Thanks for this Clare. Please see here for some guidance on hallucinations. Hopefully these will be less common in the next iteration of our model. In the meantime, it’d be super helpful if you could tell us anything you notice about the kinds of images that Leo tends to struggle to transcribe accurately.
I have had the same problem w/ transcriptions from French. In some cases, the uploaded image included some text from the following page which I could crop to fix. The attached screenshot seems like it would be fine, but Leo still struggles with it.
Hi there! I had the same issue with a text in Russian which seems to be quite legible!
Another example:
I noticed I got this problem a lot in ‘drafts’ - heavily marked up by the author, lots of cross outs:
Yes, this is a known issue with rotated images—we’ll be introducing image manipulation tools soon and the next model should be better at dealing with them.
I’ve had the same issue with 20th century French. I noticed, however, that this error seems to occur when identical phrases are repeated in the same relative location on successive lines. E.g., on this page the text reads: “… c’est ainsi qu’il est retourné à la maison avec son enfant et un autre homme; c’est ainsi qu’après il a tué sa femme…” (sorry, it’s a murder trial). The issue seems to be that “c’est ainsi” appears twice, near the end of the line each time; Leo then gets stuck in a loop.
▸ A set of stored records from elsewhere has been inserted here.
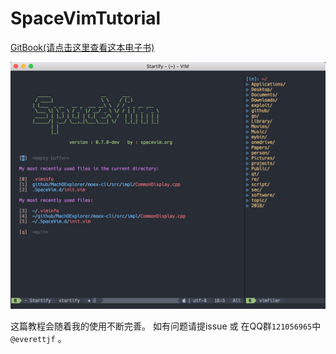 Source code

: # SpaceVimTutorial

[GitBook(请点击这里查看这本电子书)](https://www.gitbook.com/book/everettjf/spacevimtutorial)


![](media/15160264747744.jpg)


这篇教程会随着我的使用不断完善。
如有问题请提issue 或 在QQ群`121056965`中`@everettjf` 。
I have had the same issue - unfortunately I’d already deleted the text and re-transcribed manually, but in my case it’s handwritten 19th century English, quite legible - the image is rotated sideways which I think is causing this problem
Yes. It’s highly recommended to rotate your images the right way around before uploading! We’ll be introducing image manipulation features within the app to help with this soon and the next model should be much better at dealing with rotated images in the first place.
Had a repetition today in a transcript - seems to be because there is a darker patch on the page and once Leo hit that darker patch it just didn’t transcribe the rest of the document, despite the writing and photo being quite clear.
This is a legal bill from the court of Exchequer. These bills generally have stains, holes, and ink blots etc on them, and a few other transcripts with these same features have also thrown Leo in the same way. I don’t know if there is a way to train it to get round these kind of issues? Or for it to come up with a special character to insert in these cases that signifies a hole/discoloured section/?
Thanks for this! See here for what I think is the main issue here: Problems with marginalia - #5 by Jon
That said, it’s likely that ink blots, stains, etc. are also contributing factors. We’re planning to train a future version of the model on distorted text like this so it gets used to them—it just costs a bit more to do!
I am having similar problems. The first word is correct and then nothing else. Pure repetition.